2. Gesellschaftliche Umstände im Spätmittelalter: Dieses Kapitel beschreibt die soziohistorischen Bedingungen des Spätmittelalters, die sich durch große Herausforderungen, soziale Ungleichheit und eine zunehmende Verunsicherung auszeichnen, welche die Grundlage für die aufkommende Hexenverfolgung bildeten.

2. 1 Zauberei im Spätmittelalter: Erörtert die unterschiedlichen Vorstellungen von Zauberei und Teufel im Mittelalter, die Entwicklung des Frauenbildes im Zusammenhang mit Magie und die Rolle des Teufelspakts als zentrales Element der Hexereivorstellung.

2. 2 Entstehung und Verbreitung des Hexenhammers: Beschreibt die Veröffentlichung des Hexenhammers im Jahr 1486 durch Institoris, seine Zielsetzung als Handbuch für Inquisitoren und seine Rezeption sowie Verbreitung im Kontext der beginnenden Hexenverfolgung.

2. 3 Heinrich Kramer (Institoris): Porträtiert Heinrich Institoris als deutschen Dominikaner und Inquisitor, der sich leidenschaftlich der Hexen- und Ketzerverfolgung widmete und dabei auch vor der Anklage Unschuldiger nicht zurückschreckte.

3. Analyse des Hexenhammers: Das Kapitel führt in die quellenkritische Betrachtung des Hexenhammers ein, erläutert seine inhaltliche Struktur in drei Teilen und identifiziert die darin behandelten Kernthemen wie Dämonen, Zauberei und die Ausrottung von Hexerei.

3. 1 Darstellung der Frau im Hexenhammer: Analysiert Institoris' extrem negatives Frauenbild, das durch Zitate und eigene Formulierungen geprägt ist, wobei Frauen als boshaft, hinterlistig und von Natur aus mangelhaft dargestellt werden, während "gute Frauen" in extremer Weise gelobt werden.
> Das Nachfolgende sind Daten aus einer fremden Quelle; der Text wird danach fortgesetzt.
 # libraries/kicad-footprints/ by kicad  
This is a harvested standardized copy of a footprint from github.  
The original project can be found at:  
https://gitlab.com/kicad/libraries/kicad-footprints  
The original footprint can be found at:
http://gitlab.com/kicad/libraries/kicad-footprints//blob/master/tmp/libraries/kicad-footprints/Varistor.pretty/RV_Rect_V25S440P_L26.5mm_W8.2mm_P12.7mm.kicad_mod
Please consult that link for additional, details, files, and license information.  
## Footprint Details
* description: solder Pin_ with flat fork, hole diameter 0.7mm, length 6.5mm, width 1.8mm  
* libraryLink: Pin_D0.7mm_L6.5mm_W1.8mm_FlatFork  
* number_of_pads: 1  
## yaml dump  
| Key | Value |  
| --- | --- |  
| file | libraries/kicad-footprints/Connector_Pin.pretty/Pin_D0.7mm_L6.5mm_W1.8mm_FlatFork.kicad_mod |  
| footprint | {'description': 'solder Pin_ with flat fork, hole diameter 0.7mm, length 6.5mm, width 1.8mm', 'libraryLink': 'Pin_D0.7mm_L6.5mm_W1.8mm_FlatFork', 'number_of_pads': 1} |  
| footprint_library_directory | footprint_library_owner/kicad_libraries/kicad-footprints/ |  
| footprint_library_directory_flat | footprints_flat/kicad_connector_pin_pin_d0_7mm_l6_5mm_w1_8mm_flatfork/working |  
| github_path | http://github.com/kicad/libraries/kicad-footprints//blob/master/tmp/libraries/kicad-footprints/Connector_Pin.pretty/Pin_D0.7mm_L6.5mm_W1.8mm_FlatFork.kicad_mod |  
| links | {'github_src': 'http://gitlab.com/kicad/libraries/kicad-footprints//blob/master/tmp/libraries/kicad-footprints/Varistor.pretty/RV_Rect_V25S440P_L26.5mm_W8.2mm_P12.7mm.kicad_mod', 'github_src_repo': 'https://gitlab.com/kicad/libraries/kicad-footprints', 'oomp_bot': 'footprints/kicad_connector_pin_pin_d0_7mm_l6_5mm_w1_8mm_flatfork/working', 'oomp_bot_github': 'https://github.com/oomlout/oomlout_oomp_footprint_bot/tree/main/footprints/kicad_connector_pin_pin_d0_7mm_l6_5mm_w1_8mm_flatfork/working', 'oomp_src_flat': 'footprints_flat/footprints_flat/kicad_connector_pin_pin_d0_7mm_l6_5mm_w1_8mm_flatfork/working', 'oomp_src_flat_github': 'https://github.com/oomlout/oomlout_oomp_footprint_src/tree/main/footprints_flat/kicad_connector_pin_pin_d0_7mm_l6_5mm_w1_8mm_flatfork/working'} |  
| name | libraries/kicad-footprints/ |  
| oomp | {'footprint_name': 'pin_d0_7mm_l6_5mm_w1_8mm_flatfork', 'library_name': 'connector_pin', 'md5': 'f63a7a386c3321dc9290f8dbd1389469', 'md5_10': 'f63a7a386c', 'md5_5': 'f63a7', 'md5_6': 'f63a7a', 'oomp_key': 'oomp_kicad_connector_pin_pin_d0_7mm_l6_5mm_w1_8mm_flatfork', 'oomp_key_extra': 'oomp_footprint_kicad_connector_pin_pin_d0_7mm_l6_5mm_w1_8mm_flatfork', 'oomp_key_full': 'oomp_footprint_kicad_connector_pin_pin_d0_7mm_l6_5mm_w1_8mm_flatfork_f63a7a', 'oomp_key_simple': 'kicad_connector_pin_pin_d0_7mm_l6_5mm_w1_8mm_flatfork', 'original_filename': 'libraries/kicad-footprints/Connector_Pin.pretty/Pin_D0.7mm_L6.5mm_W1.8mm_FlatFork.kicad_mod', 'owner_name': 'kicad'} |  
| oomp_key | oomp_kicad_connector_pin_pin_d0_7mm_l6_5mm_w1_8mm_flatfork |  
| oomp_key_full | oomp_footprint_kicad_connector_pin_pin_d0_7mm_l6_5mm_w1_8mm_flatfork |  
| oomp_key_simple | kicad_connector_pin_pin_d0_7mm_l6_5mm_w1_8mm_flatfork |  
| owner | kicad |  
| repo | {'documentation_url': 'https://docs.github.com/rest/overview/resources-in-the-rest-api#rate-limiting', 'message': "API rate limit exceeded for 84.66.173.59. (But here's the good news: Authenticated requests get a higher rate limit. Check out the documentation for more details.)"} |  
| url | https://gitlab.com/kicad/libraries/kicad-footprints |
3. 2 Darlegung der Argumentation Institoris, warum sich eher Frauen als Männer dem Teufel zuwenden: Erklärt Institoris' Begründung, warum Frauen aufgrund ihrer vermeintlichen Schwäche, Leichtgläubigkeit und fleischlichen Begierde anfälliger für den Teufelspakt sind und somit die eigentlichen Verbrechen der Ketzerei eher dem weiblichen Geschlecht zuzuordnen sind.

4. Fazit: Fasst zusammen, dass Institoris' Hexenhammer ein patriarchalisch verzerrtes Frauenbild zur Schau stellt, das Frauen als die eigentlichen Verursacher von Übel darstellt und dies möglicherweise aus persönlichen Überzeugungen, finanziellen Interessen oder einer Abneigung gegen Frauen begründet.

Schlüsselwörter

Hexenhammer, Malleus Maleficarum, Heinrich Institoris, Hexenverfolgung, Spätmittelalter, Gender, Geschlechterrollen, Teufelspakt, Teufelsbuhlschaft, Zauberei, Frauenbild, Misogynie, Ketzerei, Inquisition, Dämonologie

Häufig gestellte Fragen

Worum geht es in dieser Arbeit grundsätzlich?

Diese Arbeit untersucht den "Hexenhammer" von Heinrich Institoris im Kontext des Spätmittelalters und analysiert, wie Institoris weibliche Eigenschaften nutzte, um Frauen die Anfälligkeit für den Pakt mit dem Teufel und die Ausübung von Hexerei zu unterstellen.

Was sind die zentralen Themenfelder?

Zentrale Themenfelder sind die Geschichte der Hexenverfolgung, das Frauenbild im Spätmittelalter, die theologische und rechtliche Verortung von Zauberei und der Einfluss des "Hexenhammers" auf diese Entwicklungen.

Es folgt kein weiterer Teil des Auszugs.